*** Opening of Data provided ***
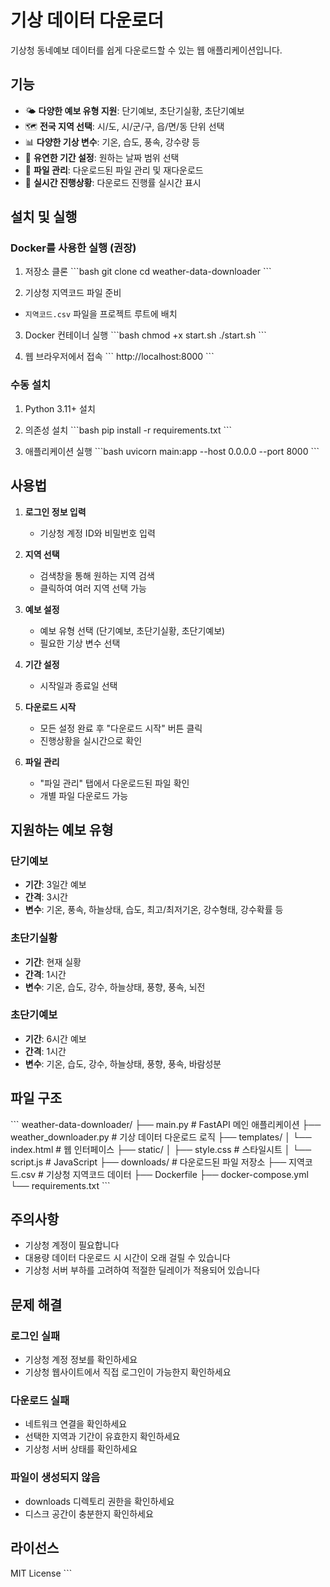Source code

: # 기상 데이터 다운로더

기상청 동네예보 데이터를 쉽게 다운로드할 수 있는 웹 애플리케이션입니다.

## 기능

- 🌤️ **다양한 예보 유형 지원**: 단기예보, 초단기실황, 초단기예보
- 🗺️ **전국 지역 선택**: 시/도, 시/군/구, 읍/면/동 단위 선택
- 📊 **다양한 기상 변수**: 기온, 습도, 풍속, 강수량 등
- 📅 **유연한 기간 설정**: 원하는 날짜 범위 선택
- 📁 **파일 관리**: 다운로드된 파일 관리 및 재다운로드
- 🔄 **실시간 진행상황**: 다운로드 진행률 실시간 표시

## 설치 및 실행

### Docker를 사용한 실행 (권장)

1. 저장소 클론
\`\`\`bash
git clone <repository-url>
cd weather-data-downloader
\`\`\`

2. 기상청 지역코드 파일 준비
- `지역코드.csv` 파일을 프로젝트 루트에 배치

3. Docker 컨테이너 실행
\`\`\`bash
chmod +x start.sh
./start.sh
\`\`\`

4. 웹 브라우저에서 접속
\`\`\`
http://localhost:8000
\`\`\`

### 수동 설치

1. Python 3.11+ 설치

2. 의존성 설치
\`\`\`bash
pip install -r requirements.txt
\`\`\`

3. 애플리케이션 실행
\`\`\`bash
uvicorn main:app --host 0.0.0.0 --port 8000
\`\`\`

## 사용법

1. **로그인 정보 입력**
   - 기상청 계정 ID와 비밀번호 입력

2. **지역 선택**
   - 검색창을 통해 원하는 지역 검색
   - 클릭하여 여러 지역 선택 가능

3. **예보 설정**
   - 예보 유형 선택 (단기예보, 초단기실황, 초단기예보)
   - 필요한 기상 변수 선택

4. **기간 설정**
   - 시작일과 종료일 선택

5. **다운로드 시작**
   - 모든 설정 완료 후 "다운로드 시작" 버튼 클릭
   - 진행상황을 실시간으로 확인

6. **파일 관리**
   - "파일 관리" 탭에서 다운로드된 파일 확인
   - 개별 파일 다운로드 가능

## 지원하는 예보 유형

### 단기예보
- **기간**: 3일간 예보
- **간격**: 3시간
- **변수**: 기온, 풍속, 하늘상태, 습도, 최고/최저기온, 강수형태, 강수확률 등

### 초단기실황
- **기간**: 현재 실황
- **간격**: 1시간
- **변수**: 기온, 습도, 강수, 하늘상태, 풍향, 풍속, 뇌전

### 초단기예보
- **기간**: 6시간 예보
- **간격**: 1시간
- **변수**: 기온, 습도, 강수, 하늘상태, 풍향, 풍속, 바람성분

## 파일 구조

\`\`\`
weather-data-downloader/
├── main.py                 # FastAPI 메인 애플리케이션
├── weather_downloader.py   # 기상 데이터 다운로드 로직
├── templates/
│   └── index.html         # 웹 인터페이스
├── static/
│   ├── style.css          # 스타일시트
│   └── script.js          # JavaScript
├── downloads/             # 다운로드된 파일 저장소
├── 지역코드.csv           # 기상청 지역코드 데이터
├── Dockerfile
├── docker-compose.yml
└── requirements.txt
\`\`\`

## 주의사항

- 기상청 계정이 필요합니다
- 대용량 데이터 다운로드 시 시간이 오래 걸릴 수 있습니다
- 기상청 서버 부하를 고려하여 적절한 딜레이가 적용되어 있습니다

## 문제 해결

### 로그인 실패
- 기상청 계정 정보를 확인하세요
- 기상청 웹사이트에서 직접 로그인이 가능한지 확인하세요

### 다운로드 실패
- 네트워크 연결을 확인하세요
- 선택한 지역과 기간이 유효한지 확인하세요
- 기상청 서버 상태를 확인하세요

### 파일이 생성되지 않음
- downloads 디렉토리 권한을 확인하세요
- 디스크 공간이 충분한지 확인하세요

## 라이선스

MIT License
\`\`\`

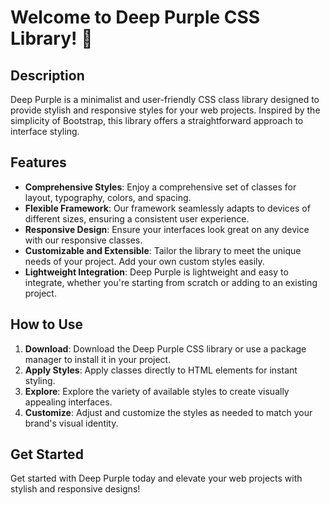 # Welcome to Deep Purple CSS Library! 🎉

## Description

Deep Purple is a minimalist and user-friendly CSS class library designed to provide stylish and responsive styles for your web projects. Inspired by the simplicity of Bootstrap, this library offers a straightforward approach to interface styling.

## Features

- **Comprehensive Styles**: Enjoy a comprehensive set of classes for layout, typography, colors, and spacing.
- **Flexible Framework**: Our framework seamlessly adapts to devices of different sizes, ensuring a consistent user experience.
- **Responsive Design**: Ensure your interfaces look great on any device with our responsive classes.
- **Customizable and Extensible**: Tailor the library to meet the unique needs of your project. Add your own custom styles easily.
- **Lightweight Integration**: Deep Purple is lightweight and easy to integrate, whether you're starting from scratch or adding to an existing project.

## How to Use

1. **Download**: Download the Deep Purple CSS library or use a package manager to install it in your project.
2. **Apply Styles**: Apply classes directly to HTML elements for instant styling.
3. **Explore**: Explore the variety of available styles to create visually appealing interfaces.
4. **Customize**: Adjust and customize the styles as needed to match your brand's visual identity.

## Get Started

Get started with Deep Purple today and elevate your web projects with stylish and responsive designs!
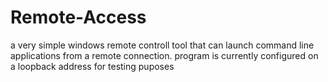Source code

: # Remote-Access
a very simple windows remote controll tool that can launch command line applications from a remote connection.
program is currently configured on a loopback address for testing puposes
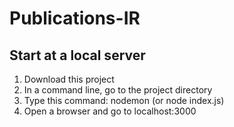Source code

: # Publications-IR

## Start at a local server
1. Download this project
2. In a command line, go to the project directory
3. Type this command: nodemon (or node index.js)
4. Open a browser and go to localhost:3000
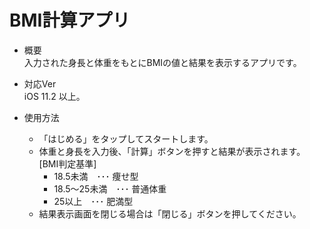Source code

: # BMI計算アプリ

- 概要  
入力された身長と体重をもとにBMIの値と結果を表示するアプリです。

- 対応Ver  
iOS 11.2 以上。

- 使用方法
  - 「はじめる」をタップしてスタートします。
  - 体重と身長を入力後、「計算」ボタンを押すと結果が表示されます。  
  [BMI判定基準]
    - 18.5未満　･･･ 痩せ型
    - 18.5〜25未満　･･･ 普通体重
    - 25以上　･･･ 肥満型
  - 結果表示画面を閉じる場合は「閉じる」ボタンを押してください。
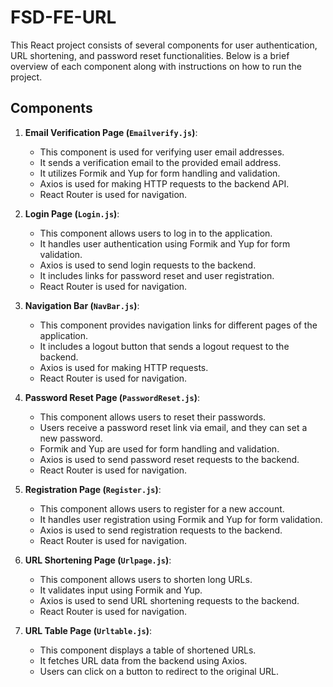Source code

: # FSD-FE-URL
This React project consists of several components for user authentication, URL shortening, and password reset functionalities. Below is a brief overview of each component along with instructions on how to run the project.

Components
----------

1.  **Email Verification Page (`Emailverify.js`)**:
    
    *   This component is used for verifying user email addresses.
    *   It sends a verification email to the provided email address.
    *   It utilizes Formik and Yup for form handling and validation.
    *   Axios is used for making HTTP requests to the backend API.
    *   React Router is used for navigation.
2.  **Login Page (`Login.js`)**:
    
    *   This component allows users to log in to the application.
    *   It handles user authentication using Formik and Yup for form validation.
    *   Axios is used to send login requests to the backend.
    *   It includes links for password reset and user registration.
    *   React Router is used for navigation.
3.  **Navigation Bar (`NavBar.js`)**:
    
    *   This component provides navigation links for different pages of the application.
    *   It includes a logout button that sends a logout request to the backend.
    *   Axios is used for making HTTP requests.
    *   React Router is used for navigation.
4.  **Password Reset Page (`PasswordReset.js`)**:
    
    *   This component allows users to reset their passwords.
    *   Users receive a password reset link via email, and they can set a new password.
    *   Formik and Yup are used for form handling and validation.
    *   Axios is used to send password reset requests to the backend.
    *   React Router is used for navigation.
5.  **Registration Page (`Register.js`)**:
    
    *   This component allows users to register for a new account.
    *   It handles user registration using Formik and Yup for form validation.
    *   Axios is used to send registration requests to the backend.
    *   React Router is used for navigation.
6.  **URL Shortening Page (`Urlpage.js`)**:
    
    *   This component allows users to shorten long URLs.
    *   It validates input using Formik and Yup.
    *   Axios is used to send URL shortening requests to the backend.
    *   React Router is used for navigation.
7.  **URL Table Page (`Urltable.js`)**:
    
    *   This component displays a table of shortened URLs.
    *   It fetches URL data from the backend using Axios.
    *   Users can click on a button to redirect to the original URL.

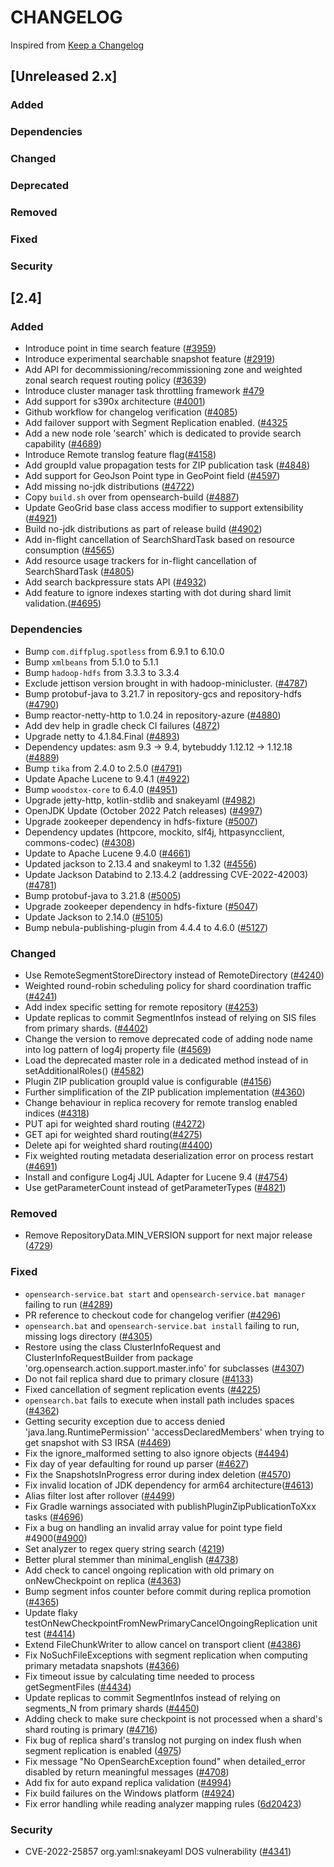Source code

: # CHANGELOG
Inspired from [Keep a Changelog](https://keepachangelog.com/en/1.0.0/)

## [Unreleased 2.x]
### Added
### Dependencies
### Changed
### Deprecated
### Removed
### Fixed
### Security

## [2.4]
### Added
- Introduce point in time search feature ([#3959](https://github.com/opensearch-project/OpenSearch/issues/3959))
- Introduce experimental searchable snapshot feature ([#2919](https://github.com/opensearch-project/OpenSearch/issues/2919))
- Add API for decommissioning/recommissioning zone and weighted zonal search request routing policy ([#3639](https://github.com/opensearch-project/OpenSearch/issues/3639))
- Introduce cluster manager task throttling framework [#479](https://github.com/opensearch-project/OpenSearch/issues/479)
- Add support for s390x architecture ([#4001](https://github.com/opensearch-project/OpenSearch/pull/4001))
- Github workflow for changelog verification ([#4085](https://github.com/opensearch-project/OpenSearch/pull/4085))
- Add failover support with Segment Replication enabled. ([#4325](https://github.com/opensearch-project/OpenSearch/pull/4325)
- Add a new node role 'search' which is dedicated to provide search capability ([#4689](https://github.com/opensearch-project/OpenSearch/pull/4689))
- Introduce Remote translog feature flag([#4158](https://github.com/opensearch-project/OpenSearch/pull/4158))
- Add groupId value propagation tests for ZIP publication task ([#4848](https://github.com/opensearch-project/OpenSearch/pull/4848))
- Add support for GeoJson Point type in GeoPoint field ([#4597](https://github.com/opensearch-project/OpenSearch/pull/4597))
- Add missing no-jdk distributions ([#4722](https://github.com/opensearch-project/OpenSearch/pull/4722))
- Copy `build.sh` over from opensearch-build ([#4887](https://github.com/opensearch-project/OpenSearch/pull/4887))
- Update GeoGrid base class access modifier to support extensibility ([#4921](https://github.com/opensearch-project/OpenSearch/pull/4921))
- Build no-jdk distributions as part of release build ([#4902](https://github.com/opensearch-project/OpenSearch/pull/4902))
- Add in-flight cancellation of SearchShardTask based on resource consumption ([#4565](https://github.com/opensearch-project/OpenSearch/pull/4565))
- Add resource usage trackers for in-flight cancellation of SearchShardTask ([#4805](https://github.com/opensearch-project/OpenSearch/pull/4805))
- Add search backpressure stats API ([#4932](https://github.com/opensearch-project/OpenSearch/pull/4932))
- Add feature to ignore indexes starting with dot during shard limit validation.([#4695](https://github.com/opensearch-project/OpenSearch/pull/4695))

### Dependencies
- Bump `com.diffplug.spotless` from 6.9.1 to 6.10.0
- Bump `xmlbeans` from 5.1.0 to 5.1.1
- Bump `hadoop-hdfs` from 3.3.3 to 3.3.4
- Exclude jettison version brought in with hadoop-minicluster. ([#4787](https://github.com/opensearch-project/OpenSearch/pull/4787))
- Bump protobuf-java to 3.21.7 in repository-gcs and repository-hdfs ([#4790](https://github.com/opensearch-project/OpenSearch/pull/4790))
- Bump reactor-netty-http to 1.0.24 in repository-azure ([#4880](https://github.com/opensearch-project/OpenSearch/pull/4880))
- Add dev help in gradle check CI failures ([4872](https://github.com/opensearch-project/OpenSearch/pull/4872))
- Upgrade netty to 4.1.84.Final ([#4893](https://github.com/opensearch-project/OpenSearch/pull/4893))
- Dependency updates: asm 9.3 -> 9.4, bytebuddy 1.12.12 -> 1.12.18 ([#4889](https://github.com/opensearch-project/OpenSearch/pull/4889))
- Bump `tika` from 2.4.0 to 2.5.0 ([#4791](https://github.com/opensearch-project/OpenSearch/pull/4791))
- Update Apache Lucene to 9.4.1 ([#4922](https://github.com/opensearch-project/OpenSearch/pull/4922))
- Bump `woodstox-core` to 6.4.0 ([#4951](https://github.com/opensearch-project/OpenSearch/pull/4951))
- Upgrade jetty-http, kotlin-stdlib and snakeyaml ([#4982](https://github.com/opensearch-project/OpenSearch/pull/4982))
- OpenJDK Update (October 2022 Patch releases) ([#4997](https://github.com/opensearch-project/OpenSearch/pull/4997))
- Upgrade zookeeper dependency in hdfs-fixture ([#5007](https://github.com/opensearch-project/OpenSearch/pull/5007))
- Dependency updates (httpcore, mockito, slf4j, httpasyncclient, commons-codec) ([#4308](https://github.com/opensearch-project/OpenSearch/pull/4308))
- Update to Apache Lucene 9.4.0 ([#4661](https://github.com/opensearch-project/OpenSearch/pull/4661))
- Updated jackson to 2.13.4 and snakeyml to 1.32 ([#4556](https://github.com/opensearch-project/OpenSearch/pull/4556))
- Update Jackson Databind to 2.13.4.2 (addressing CVE-2022-42003) ([#4781](https://github.com/opensearch-project/OpenSearch/pull/4781))
- Bump protobuf-java to 3.21.8 ([#5005](https://github.com/opensearch-project/OpenSearch/pull/5005))
- Upgrade zookeeper dependency in hdfs-fixture ([#5047](https://github.com/opensearch-project/OpenSearch/pull/5047))
- Update Jackson to 2.14.0 ([#5105](https://github.com/opensearch-project/OpenSearch/pull/5105))
- Bump nebula-publishing-plugin from 4.4.4 to 4.6.0 ([#5127](https://github.com/opensearch-project/OpenSearch/pull/5127))

### Changed
- Use RemoteSegmentStoreDirectory instead of RemoteDirectory ([#4240](https://github.com/opensearch-project/OpenSearch/pull/4240))
- Weighted round-robin scheduling policy for shard coordination traffic ([#4241](https://github.com/opensearch-project/OpenSearch/pull/4241))
- Add index specific setting for remote repository ([#4253](https://github.com/opensearch-project/OpenSearch/pull/4253))
- Update replicas to commit SegmentInfos instead of relying on SIS files from primary shards. ([#4402](https://github.com/opensearch-project/OpenSearch/pull/4402))
- Change the version to remove deprecated code of adding node name into log pattern of log4j property file ([#4569](https://github.com/opensearch-project/OpenSearch/pull/4569))
- Load the deprecated master role in a dedicated method instead of in setAdditionalRoles() ([#4582](https://github.com/opensearch-project/OpenSearch/pull/4582))
- Plugin ZIP publication groupId value is configurable ([#4156](https://github.com/opensearch-project/OpenSearch/pull/4156))
- Further simplification of the ZIP publication implementation ([#4360](https://github.com/opensearch-project/OpenSearch/pull/4360))
- Change behaviour in replica recovery for remote translog enabled indices ([#4318](https://github.com/opensearch-project/OpenSearch/pull/4318))
- PUT api for weighted shard routing ([#4272](https://github.com/opensearch-project/OpenSearch/pull/4272))
- GET api for weighted shard routing([#4275](https://github.com/opensearch-project/OpenSearch/pull/4275/))
- Delete api for weighted shard routing([#4400](https://github.com/opensearch-project/OpenSearch/pull/4400/))
- Fix weighted routing metadata deserialization error on process restart ([#4691](https://github.com/opensearch-project/OpenSearch/pull/4691))
- Install and configure Log4j JUL Adapter for Lucene 9.4 ([#4754](https://github.com/opensearch-project/OpenSearch/pull/4754))
- Use getParameterCount instead of getParameterTypes ([#4821](https://github.com/opensearch-project/OpenSearch/pull/4821))

### Removed
- Remove RepositoryData.MIN_VERSION support for next major release ([4729](https://github.com/opensearch-project/OpenSearch/pull/4729))

### Fixed
- `opensearch-service.bat start` and `opensearch-service.bat manager` failing to run ([#4289](https://github.com/opensearch-project/OpenSearch/pull/4289))
- PR reference to checkout code for changelog verifier ([#4296](https://github.com/opensearch-project/OpenSearch/pull/4296))
- `opensearch.bat` and `opensearch-service.bat install` failing to run, missing logs directory ([#4305](https://github.com/opensearch-project/OpenSearch/pull/4305))
- Restore using the class ClusterInfoRequest and ClusterInfoRequestBuilder from package 'org.opensearch.action.support.master.info' for subclasses ([#4307](https://github.com/opensearch-project/OpenSearch/pull/4307))
- Do not fail replica shard due to primary closure ([#4133](https://github.com/opensearch-project/OpenSearch/pull/4133))
- Fixed cancellation of segment replication events ([#4225](https://github.com/opensearch-project/OpenSearch/pull/4225))
- `opensearch.bat` fails to execute when install path includes spaces ([#4362](https://github.com/opensearch-project/OpenSearch/pull/4362))
- Getting security exception due to access denied 'java.lang.RuntimePermission' 'accessDeclaredMembers' when trying to get snapshot with S3 IRSA ([#4469](https://github.com/opensearch-project/OpenSearch/pull/4469))
- Fix the ignore_malformed setting to also ignore objects ([#4494](https://github.com/opensearch-project/OpenSearch/pull/4494))
- Fix day of year defaulting for round up parser ([#4627](https://github.com/opensearch-project/OpenSearch/pull/4627))
- Fix the SnapshotsInProgress error during index deletion ([#4570](https://github.com/opensearch-project/OpenSearch/pull/4570))
- Fix invalid location of JDK dependency for arm64 architecture([#4613](https://github.com/opensearch-project/OpenSearch/pull/4613))
- Alias filter lost after rollover ([#4499](https://github.com/opensearch-project/OpenSearch/pull/4499))
- Fix Gradle warnings associated with publishPluginZipPublicationToXxx tasks ([#4696](https://github.com/opensearch-project/OpenSearch/pull/4696))
- Fix a bug on handling an invalid array value for point type field #4900([#4900](https://github.com/opensearch-project/OpenSearch/pull/4900))
- Set analyzer to regex query string search ([4219](https://github.com/opensearch-project/OpenSearch/pull/4219))
- Better plural stemmer than minimal_english ([#4738](https://github.com/opensearch-project/OpenSearch/pull/4738))
- Add check to cancel ongoing replication with old primary on onNewCheckpoint on replica ([#4363](https://github.com/opensearch-project/OpenSearch/pull/4363))
- Bump segment infos counter before commit during replica promotion ([#4365](https://github.com/opensearch-project/OpenSearch/pull/4365))
- Update flaky testOnNewCheckpointFromNewPrimaryCancelOngoingReplication unit test ([#4414](https://github.com/opensearch-project/OpenSearch/pull/4414))
- Extend FileChunkWriter to allow cancel on transport client ([#4386](https://github.com/opensearch-project/OpenSearch/pull/4386))
- Fix NoSuchFileExceptions with segment replication when computing primary metadata snapshots ([#4366](https://github.com/opensearch-project/OpenSearch/pull/4366))
- Fix timeout issue by calculating time needed to process getSegmentFiles ([#4434](https://github.com/opensearch-project/OpenSearch/pull/4434))
- Update replicas to commit SegmentInfos instead of relying on segments_N from primary shards ([#4450](https://github.com/opensearch-project/OpenSearch/pull/4450))
- Adding check to make sure checkpoint is not processed when a shard's shard routing is primary ([#4716](https://github.com/opensearch-project/OpenSearch/pull/4716))
- Fix bug of replica shard's translog not purging on index flush when segment replication is enabled ([4975](https://github.com/opensearch-project/OpenSearch/pull/4975))
- Fix message "No OpenSearchException found" when detailed_error disabled by return meaningful messages ([#4708](https://github.com/opensearch-project/OpenSearch/pull/4708))
- Add fix for auto expand replica validation ([#4994](https://github.com/opensearch-project/OpenSearch/pull/4994))
- Fix build failures on the Windows platform ([#4924](https://github.com/opensearch-project/OpenSearch/issues/4924))
- Fix error handling while reading analyzer mapping rules ([6d20423](https://github.com/opensearch-project/OpenSearch/commit/6d20423f5920745463b1abc5f1daf6a786c41aa0))
### Security
- CVE-2022-25857 org.yaml:snakeyaml DOS vulnerability ([#4341](https://github.com/opensearch-project/OpenSearch/pull/4341))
*** Close of Data provided ***
**Activity**
Reproduce the lines above starting at the one with "- 기상청 계정 정보를 확인하세요" and ending at the one with "- **Customizable and", both included, exactly and with no pictures.

**Response below**
- 기상청 계정 정보를 확인하세요
- 기상청 웹사이트에서 직접 로그인이 가능한지 확인하세요

### 다운로드 실패
- 네트워크 연결을 확인하세요
- 선택한 지역과 기간이 유효한지 확인하세요
- 기상청 서버 상태를 확인하세요

### 파일이 생성되지 않음
- downloads 디렉토리 권한을 확인하세요
- 디스크 공간이 충분한지 확인하세요

## 라이선스

MIT License
\`\`\`

 # Welcome to Deep Purple CSS Library! 🎉

## Description

Deep Purple is a minimalist and user-friendly CSS class library designed to provide stylish and responsive styles for your web projects. Inspired by the simplicity of Bootstrap, this library offers a straightforward approach to interface styling.

## Features

- **Comprehensive Styles**: Enjoy a comprehensive set of classes for layout, typography, colors, and spacing.
- **Flexible Framework**: Our framework seamlessly adapts to devices of different sizes, ensuring a consistent user experience.
- **Responsive Design**: Ensure your interfaces look great on any device with our responsive classes.
- **Customizable and Extensible**: Tailor the library to meet the unique needs of your project. Add your own custom styles easily.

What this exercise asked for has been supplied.